> _Records for processing_
---------------
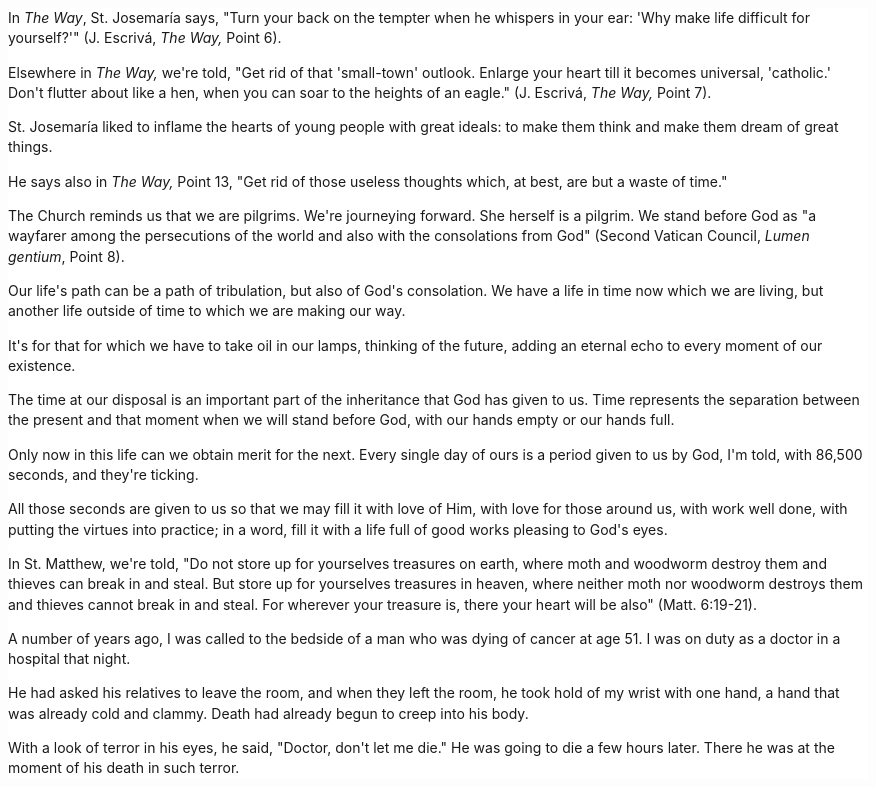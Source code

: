 In *The Way*, St. Josemaría says, "Turn your back on the tempter when he
whispers in your ear: 'Why make life difficult for yourself?'" (J.
Escrivá, *The Way,* Point 6).

Elsewhere in *The Way,* we\'re told, "Get rid of that \'small-town\'
outlook. Enlarge your heart till it becomes universal, \'catholic.'
Don\'t flutter about like a hen, when you can soar to the heights of an
eagle." (J. Escrivá, *The Way,* Point 7).

St. Josemaría liked to inflame the hearts of young people with great
ideals: to make them think and make them dream of great things.

He says also in *The Way,* Point 13, "Get rid of those useless thoughts
which, at best, are but a waste of time."

The Church reminds us that we are pilgrims. We\'re journeying forward.
She herself is a pilgrim. We stand before God as "a wayfarer among the
persecutions of the world and also with the consolations from God"
(Second Vatican Council, *Lumen gentium*, Point 8).

Our life\'s path can be a path of tribulation, but also of God\'s
consolation. We have a life in time now which we are living, but another
life outside of time to which we are making our way.

It\'s for that for which we have to take oil in our lamps, thinking of
the future, adding an eternal echo to every moment of our existence.

The time at our disposal is an important part of the inheritance that
God has given to us. Time represents the separation between the present
and that moment when we will stand before God, with our hands empty or
our hands full.

Only now in this life can we obtain merit for the next. Every single day
of ours is a period given to us by God, I\'m told, with 86,500 seconds,
and they\'re ticking.

All those seconds are given to us so that we may fill it with love of
Him, with love for those around us, with work well done, with putting
the virtues into practice; in a word, fill it with a life full of good
works pleasing to God\'s eyes.

In St. Matthew, we\'re told, "Do not store up for yourselves treasures
on earth, where moth and woodworm destroy them and thieves can break in
and steal. But store up for yourselves treasures in heaven, where
neither moth nor woodworm destroys them and thieves cannot break in and
steal. For wherever your treasure is, there your heart will be also"
(Matt. 6:19-21).

A number of years ago, I was called to the bedside of a man who was
dying of cancer at age 51. I was on duty as a doctor in a hospital that
night.

He had asked his relatives to leave the room, and when they left the
room, he took hold of my wrist with one hand, a hand that was already
cold and clammy. Death had already begun to creep into his body.

With a look of terror in his eyes, he said, "Doctor, don\'t let me die."
He was going to die a few hours later. There he was at the moment of his
death in such terror.
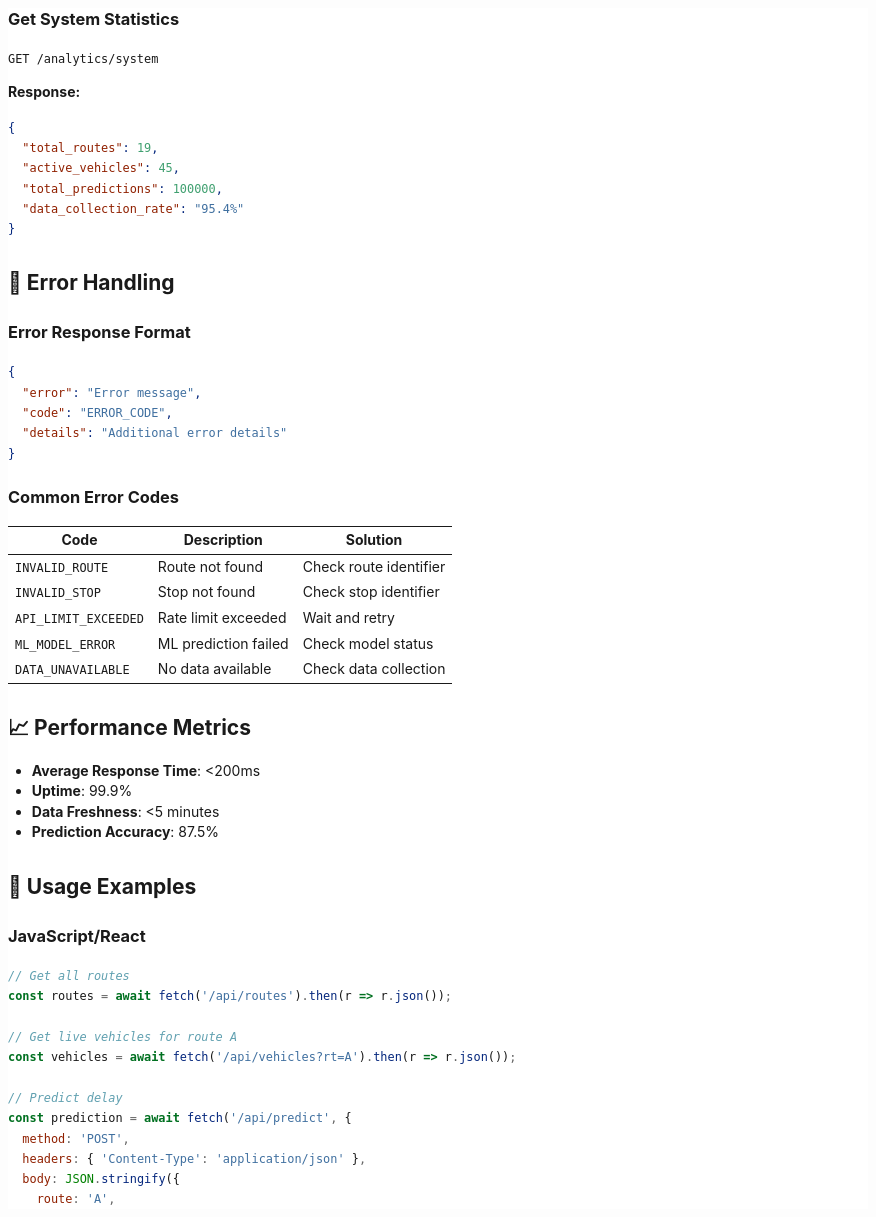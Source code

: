 ### Get System Statistics
```http
GET /analytics/system
```

**Response:**
```json
{
  "total_routes": 19,
  "active_vehicles": 45,
  "total_predictions": 100000,
  "data_collection_rate": "95.4%"
}
```

## 🔧 Error Handling

### Error Response Format
```json
{
  "error": "Error message",
  "code": "ERROR_CODE",
  "details": "Additional error details"
}
```

### Common Error Codes

| Code | Description | Solution |
|------|-------------|----------|
| `INVALID_ROUTE` | Route not found | Check route identifier |
| `INVALID_STOP` | Stop not found | Check stop identifier |
| `API_LIMIT_EXCEEDED` | Rate limit exceeded | Wait and retry |
| `ML_MODEL_ERROR` | ML prediction failed | Check model status |
| `DATA_UNAVAILABLE` | No data available | Check data collection |

## 📈 Performance Metrics

- **Average Response Time**: <200ms
- **Uptime**: 99.9%
- **Data Freshness**: <5 minutes
- **Prediction Accuracy**: 87.5%

## 🚀 Usage Examples

### JavaScript/React
```javascript
// Get all routes
const routes = await fetch('/api/routes').then(r => r.json());

// Get live vehicles for route A
const vehicles = await fetch('/api/vehicles?rt=A').then(r => r.json());

// Predict delay
const prediction = await fetch('/api/predict', {
  method: 'POST',
  headers: { 'Content-Type': 'application/json' },
  body: JSON.stringify({
    route: 'A',
```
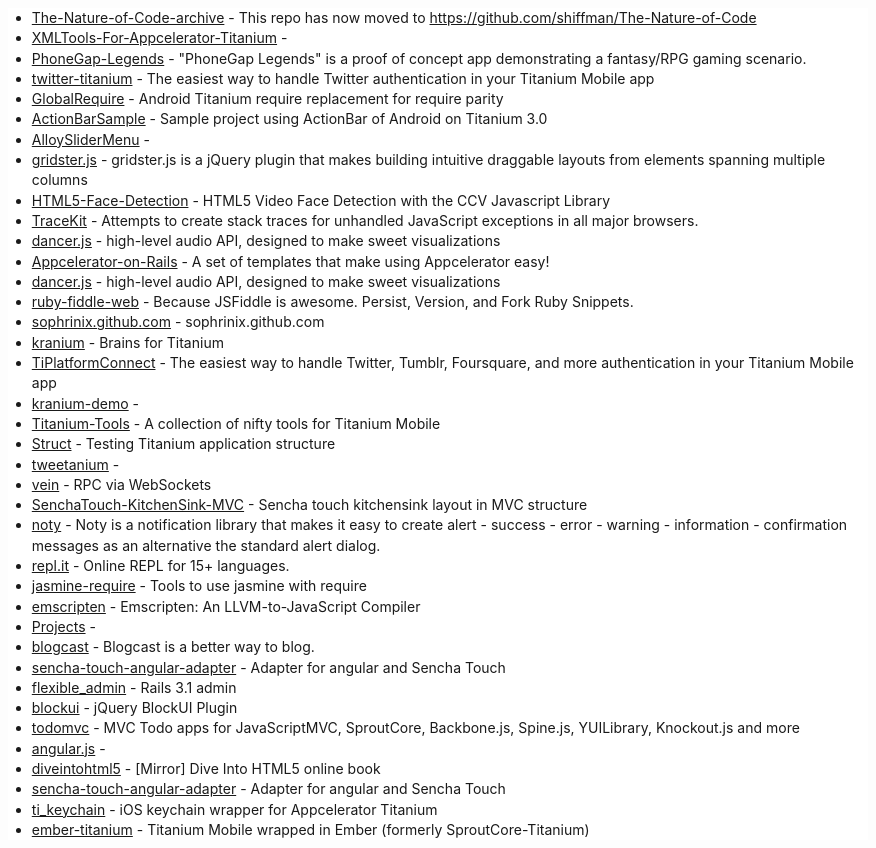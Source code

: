 - [The-Nature-of-Code-archive](https://github.com/shiffman/The-Nature-of-Code-archive) - This repo has now moved to https://github.com/shiffman/The-Nature-of-Code
- [XMLTools-For-Appcelerator-Titanium](https://github.com/dbankier/XMLTools-For-Appcelerator-Titanium) - 
- [PhoneGap-Legends](https://github.com/triceam/PhoneGap-Legends) - "PhoneGap Legends" is a proof of concept app demonstrating a fantasy/RPG gaming scenario.
- [twitter-titanium](https://github.com/ebryn/twitter-titanium) - The easiest way to handle Twitter authentication in your Titanium Mobile app
- [GlobalRequire](https://github.com/dbankier/GlobalRequire) - Android Titanium require replacement for require parity
- [ActionBarSample](https://github.com/hoyo/ActionBarSample) - Sample project using ActionBar of Android on Titanium 3.0
- [AlloySliderMenu](https://github.com/danielsefton/AlloySliderMenu) - 
- [gridster.js](https://github.com/ducksboard/gridster.js) - gridster.js is a jQuery plugin that makes building intuitive draggable layouts from elements spanning multiple columns
- [HTML5-Face-Detection](https://github.com/Sophrinix/HTML5-Face-Detection) - HTML5 Video Face Detection with the CCV Javascript Library
- [TraceKit](https://github.com/occ/TraceKit) - Attempts to create stack traces for unhandled JavaScript exceptions in all major browsers.
- [dancer.js](https://github.com/Sophrinix/dancer.js) - high-level audio API, designed to make sweet visualizations
- [Appcelerator-on-Rails](https://github.com/AppceleratorCasts/Appcelerator-on-Rails) - A set of templates that make using Appcelerator easy!
- [dancer.js](https://github.com/jsantell/dancer.js) - high-level audio API, designed to make sweet visualizations
- [ruby-fiddle-web](https://github.com/Sophrinix/ruby-fiddle-web) - Because JSFiddle is awesome. Persist, Version, and Fork Ruby Snippets.
- [sophrinix.github.com](https://github.com/Sophrinix/sophrinix.github.com) - sophrinix.github.com
- [kranium](https://github.com/AppceleratorCasts/kranium) - Brains for Titanium
- [TiPlatformConnect](https://github.com/k0sukey/TiPlatformConnect) - The easiest way to handle Twitter, Tumblr, Foursquare, and more authentication in your Titanium Mobile app
- [kranium-demo](https://github.com/AppceleratorCasts/kranium-demo) - 
- [Titanium-Tools](https://github.com/AppceleratorCasts/Titanium-Tools) - A collection of nifty tools for Titanium Mobile
- [Struct](https://github.com/Sophrinix/Struct) - Testing Titanium application structure
- [tweetanium](https://github.com/Sophrinix/tweetanium) - 
- [vein](https://github.com/wearefractal/vein) - RPC via WebSockets
- [SenchaTouch-KitchenSink-MVC](https://github.com/Sophrinix/SenchaTouch-KitchenSink-MVC) - Sencha touch kitchensink layout in MVC structure
- [noty](https://github.com/needim/noty) - Noty is a notification library that makes it easy to create alert - success - error - warning - information - confirmation messages as an alternative the standard alert dialog.
- [repl.it](https://github.com/Sophrinix/repl.it) - Online REPL for 15+ languages.
- [jasmine-require](https://github.com/scottburch/jasmine-require) - Tools to use jasmine with require
- [emscripten](https://github.com/Sophrinix/emscripten) - Emscripten: An LLVM-to-JavaScript Compiler
- [Projects](https://github.com/Sophrinix/Projects) - 
- [blogcast](https://github.com/Sophrinix/blogcast) - Blogcast is a better way to blog.
- [sencha-touch-angular-adapter](https://github.com/Sophrinix/sencha-touch-angular-adapter) - Adapter for angular and Sencha Touch
- [flexible_admin](https://github.com/joshcrews/flexible_admin) - Rails 3.1 admin
- [blockui](https://github.com/Sophrinix/blockui) - jQuery BlockUI Plugin
- [todomvc](https://github.com/Sophrinix/todomvc) - MVC Todo apps for JavaScriptMVC, SproutCore, Backbone.js, Spine.js, YUILibrary, Knockout.js and more
- [angular.js](https://github.com/Sophrinix/angular.js) - 
- [diveintohtml5](https://github.com/Sophrinix/diveintohtml5) - [Mirror] Dive Into HTML5 online book
- [sencha-touch-angular-adapter](https://github.com/tbosch/sencha-touch-angular-adapter) - Adapter for angular and Sencha Touch
- [ti_keychain](https://github.com/pegli/ti_keychain) - iOS keychain wrapper for Appcelerator Titanium
- [ember-titanium](https://github.com/ebryn/ember-titanium) - Titanium Mobile wrapped in Ember (formerly SproutCore-Titanium)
---------------
> _Exercise_
Show, from the material above, each line that includes the string "given".

> _Solution_
God has given to us. Time represents the separation between the present
of ours is a period given to us by God, I\'m told, with 86,500 seconds,
All those seconds are given to us so that we may fill it with love of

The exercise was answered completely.